### EXERCISE GOAL
Below are lines of data; restate word for word those running from the line containing "8469454 | Ilya" to the line containing "8474059 | Linus", inclusive, and no others.

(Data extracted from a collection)
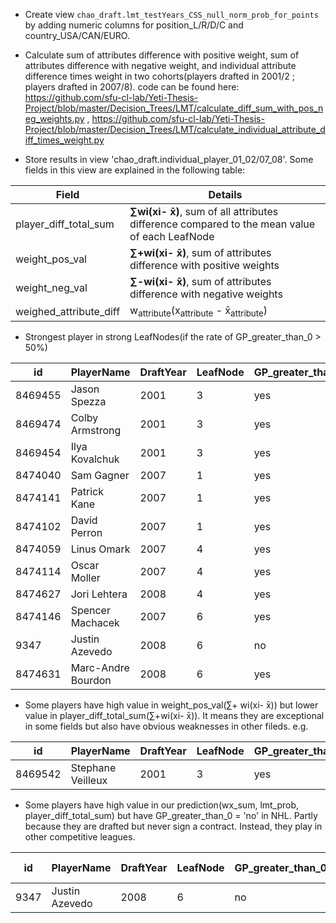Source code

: + Create view `chao_draft.lmt_testYears_CSS_null_norm_prob_for_points` by adding numeric columns for position_L/R/D/C and country_USA/CAN/EURO.
 
 + Calculate sum of attributes difference with positive weight, sum of attributes difference with negative weight, and individual attribute difference times weight in two cohorts(players drafted in 2001/2 ; players drafted in 2007/8). code can be found here: https://github.com/sfu-cl-lab/Yeti-Thesis-Project/blob/master/Decision_Trees/LMT/calculate_diff_sum_with_pos_neg_weights.py , https://github.com/sfu-cl-lab/Yeti-Thesis-Project/blob/master/Decision_Trees/LMT/calculate_individual_attribute_diff_times_weight.py
 
 + Store results in view 'chao_draft.individual_player_01_02/07_08'. Some fields in this view are explained in the following table:
 
 Field | Details |
 ----- |----------------|
player_diff_total_sum | **∑wi(xi- x̄)**, sum of all attributes difference compared to the mean value of each LeafNode |
weight_pos_val | **∑+wi(xi- x̄)**, sum of attributes difference with positive weights |
weight_neg_val | **∑-wi(xi- x̄)**, sum of attributes difference with negative weights |
weighed_attribute_diff | w<sub>attribute</sub>(x<sub>attribute</sub> - x̄<sub>attribute</sub>) |

+ Strongest player in strong LeafNodes(if the rate of GP_greater_than_0 > 50%)

id | PlayerName | DraftYear | LeafNode | GP_greater_than_0 | player_diff_total_sum | lmt_prob | weight_pos_val | weight_neg_val |
---| ---------- | --------- | -------- | -------------- | -------- | ------ | ----- | ----- |
8469455 | Jason Spezza | 2001 | 3 | yes | 2.573201971432897 | 0.9282017673222154 | 1.5149518724634254 | 1.0582500989694714 |
8469474 | Colby Armstrong | 2001 | 3 | yes | 2.3783673218444847 | 0.9140841746450182 | 1.733848766183595 | 0.6445185556608896 | 
8469454 | Ilya Kovalchuk | 2001 | 3 | yes | 2.191565712215148 | 0.8982338589620239 | 1.3044223178129801 | 0.8871433944021676 | 
8474040 | Sam Gagner | 2007 | 1 | yes | 4.0264360399140795 | 0.9969284587291163 | 3.607425146070099 | 0.4190108938439805 |
8474141 | Patrick Kane | 2007 | 1 | yes | 3.575510915857473 | 0.995186829189845 | 2.8495207008828474 | 0.7259902149746256 |
8474102 | David Perron | 2007 | 1 | yes | 3.2056610480408914 | 0.9930478269051884 | 3.150558241377556 | 0.05510280666333528 |
8474059 | Linus Omark | 2007 | 4 | yes | 1.3971131080309775 | 0.7998548932406279 | 0.3747145573109591 | 1.0223985507200184 |
8474114 | Oscar Moller | 2007 | 4 | yes | 1.390128255222534 | 0.7987343664858106 | 0.4388812508432919 | 0.951247004379242 |
8474627 | Jori Lehtera | 2008 | 4 | yes | 1.3543511587556547 | 0.7929214120046657 | 0.7584214819873075 | 0.5959296767683472 |
8474146 | Spencer Machacek | 2007 | 6 | yes | 1.8902042170864255 | 0.9900950944178386 | -0.021663440345763063 | 1.9118676574321887 |
9347 | Justin Azevedo | 2008 | 6 | no | 1.7695379029302973 | 0.9888389841358178 | 0.0913124006850809 | 1.6782255022452164 | 
8474631 | Marc-Andre Bourdon | 2008 | 6 | yes | 1.6371760954445473 | 0.9872795553672469 | 0.16824162116048047 | 1.4689344742840669 |


+ Some players have high value in weight_pos_val(∑+ wi(xi- x̄)) but lower value in player_diff_total_sum(∑+wi(xi- x̄)). It means they are exceptional in some fields but also have obvious weaknesses in other fileds. e.g.

id | PlayerName | DraftYear | LeafNode | GP_greater_than_0 | player_diff_total_sum | lmt_prob | weight_pos_val | weight_neg_val | weighed_DraftAge_norm_diff | weighed_Weight_norm_diff | weighed_CSS_rank_norm_diff | weighed_rs_P_norm_diff | weighed_country_EURO_diff | weighed_rs_GP_norm_diff | weighed_rs_PIM_norm_diff | weighed_rs_PlusMinus_norm_diff | weighed_po_A_norm_diff | weighed_po_P_norm_diff | weighed_po_PIM_norm_diff | weighed_country_CAN_diff 
---| --- | ----| ---- | ---- | -- | --- | -- | --- | --- | ---| --- | ----| ---- | ---- | -- | --- | -- | --- | --- | ---- |
8469542 | Stephane Veilleux | 2001 | 3 | yes | 8.641748262585226 | 0.814777948388665 | 3.348573604539732 | -1.8534006668545049 | 0.0848315345122045 | -0.061360691633222 | -1.0909036201709423 | 0.8416343954816107 | -0.00243652510311 | 0.6469990348517232 | -0.06601310452150307 | 0.000000000000024159255961331284 | -0.6964839421620836 | 1.0981102334175368 | 0.5179770618781889 | 0.2228185611348 |

+ Some players have high value in our prediction(wx_sum, lmt_prob, player_diff_total_sum) but have GP_greater_than_0 = 'no' in
NHL. Partly because they are drafted but never sign a contract. Instead, they play in other competitive leagues.

id | PlayerName | DraftYear | LeafNode | GP_greater_than_0 | player_diff_total_sum | lmt_prob | weight_pos_val | weight_neg_val | career league |
---| ---------- | --------- | -------- | -------------- | -------- | ------ | ----- | ----- | ---- |
9347 | Justin Azevedo | 2008 | 6 | no | 1.7695379029302973 | 0.9888389841358178 | 0.0913124006850809 | 1.6782255022452164 | AHL/KHL |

### ANSWER BOX
8469454 | Ilya Kovalchuk | 2001 | 3 | yes | 2.191565712215148 | 0.8982338589620239 | 1.3044223178129801 | 0.8871433944021676 | 
8474040 | Sam Gagner | 2007 | 1 | yes | 4.0264360399140795 | 0.9969284587291163 | 3.607425146070099 | 0.4190108938439805 |
8474141 | Patrick Kane | 2007 | 1 | yes | 3.575510915857473 | 0.995186829189845 | 2.8495207008828474 | 0.7259902149746256 |
8474102 | David Perron | 2007 | 1 | yes | 3.2056610480408914 | 0.9930478269051884 | 3.150558241377556 | 0.05510280666333528 |
8474059 | Linus Omark | 2007 | 4 | yes | 1.3971131080309775 | 0.7998548932406279 | 0.3747145573109591 | 1.0223985507200184 |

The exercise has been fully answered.